__Task statement__
All records that follow are to be restated exactly.

____ Material to process

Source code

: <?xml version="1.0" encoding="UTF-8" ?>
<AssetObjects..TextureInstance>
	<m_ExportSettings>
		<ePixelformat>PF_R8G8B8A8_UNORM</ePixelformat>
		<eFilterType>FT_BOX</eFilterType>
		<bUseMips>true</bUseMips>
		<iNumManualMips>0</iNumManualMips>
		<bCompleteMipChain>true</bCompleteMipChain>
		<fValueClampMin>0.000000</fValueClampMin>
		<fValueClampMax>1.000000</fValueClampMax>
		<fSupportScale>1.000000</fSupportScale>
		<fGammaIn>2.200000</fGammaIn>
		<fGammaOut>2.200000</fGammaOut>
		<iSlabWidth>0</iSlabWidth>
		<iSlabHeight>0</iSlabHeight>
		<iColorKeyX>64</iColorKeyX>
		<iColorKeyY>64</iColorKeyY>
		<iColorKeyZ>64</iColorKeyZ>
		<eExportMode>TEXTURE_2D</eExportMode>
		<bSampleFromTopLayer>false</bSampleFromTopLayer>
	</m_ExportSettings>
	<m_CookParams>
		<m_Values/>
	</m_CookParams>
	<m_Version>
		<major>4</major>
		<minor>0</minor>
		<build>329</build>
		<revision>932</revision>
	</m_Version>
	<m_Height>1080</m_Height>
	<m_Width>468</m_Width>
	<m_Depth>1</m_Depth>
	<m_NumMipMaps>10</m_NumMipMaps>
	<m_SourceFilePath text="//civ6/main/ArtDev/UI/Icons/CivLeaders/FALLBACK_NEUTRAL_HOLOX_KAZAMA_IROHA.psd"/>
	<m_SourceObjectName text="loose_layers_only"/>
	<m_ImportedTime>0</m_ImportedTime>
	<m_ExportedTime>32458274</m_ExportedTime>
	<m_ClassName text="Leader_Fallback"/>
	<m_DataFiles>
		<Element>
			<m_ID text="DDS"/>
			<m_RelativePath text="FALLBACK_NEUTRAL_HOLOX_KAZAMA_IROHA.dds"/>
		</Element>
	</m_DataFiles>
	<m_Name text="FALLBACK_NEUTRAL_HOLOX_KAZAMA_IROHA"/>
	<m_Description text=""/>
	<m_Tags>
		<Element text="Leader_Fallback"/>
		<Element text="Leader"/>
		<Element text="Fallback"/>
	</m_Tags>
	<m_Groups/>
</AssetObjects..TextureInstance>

________

__Answer area__
Source code

: <?xml version="1.0" encoding="UTF-8" ?>
<AssetObjects..TextureInstance>
	<m_ExportSettings>
		<ePixelformat>PF_R8G8B8A8_UNORM</ePixelformat>
		<eFilterType>FT_BOX</eFilterType>
		<bUseMips>true</bUseMips>
		<iNumManualMips>0</iNumManualMips>
		<bCompleteMipChain>true</bCompleteMipChain>
		<fValueClampMin>0.000000</fValueClampMin>
		<fValueClampMax>1.000000</fValueClampMax>
		<fSupportScale>1.000000</fSupportScale>
		<fGammaIn>2.200000</fGammaIn>
		<fGammaOut>2.200000</fGammaOut>
		<iSlabWidth>0</iSlabWidth>
		<iSlabHeight>0</iSlabHeight>
		<iColorKeyX>64</iColorKeyX>
		<iColorKeyY>64</iColorKeyY>
		<iColorKeyZ>64</iColorKeyZ>
		<eExportMode>TEXTURE_2D</eExportMode>
		<bSampleFromTopLayer>false</bSampleFromTopLayer>
	</m_ExportSettings>
	<m_CookParams>
		<m_Values/>
	</m_CookParams>
	<m_Version>
		<major>4</major>
		<minor>0</minor>
		<build>329</build>
		<revision>932</revision>
	</m_Version>
	<m_Height>1080</m_Height>
	<m_Width>468</m_Width>
	<m_Depth>1</m_Depth>
	<m_NumMipMaps>10</m_NumMipMaps>
	<m_SourceFilePath text="//civ6/main/ArtDev/UI/Icons/CivLeaders/FALLBACK_NEUTRAL_HOLOX_KAZAMA_IROHA.psd"/>
	<m_SourceObjectName text="loose_layers_only"/>
	<m_ImportedTime>0</m_ImportedTime>
	<m_ExportedTime>32458274</m_ExportedTime>
	<m_ClassName text="Leader_Fallback"/>
	<m_DataFiles>
		<Element>
			<m_ID text="DDS"/>
			<m_RelativePath text="FALLBACK_NEUTRAL_HOLOX_KAZAMA_IROHA.dds"/>
		</Element>
	</m_DataFiles>
	<m_Name text="FALLBACK_NEUTRAL_HOLOX_KAZAMA_IROHA"/>
	<m_Description text=""/>
	<m_Tags>
		<Element text="Leader_Fallback"/>
		<Element text="Leader"/>
		<Element text="Fallback"/>
	</m_Tags>
	<m_Groups/>
</AssetObjects..TextureInstance>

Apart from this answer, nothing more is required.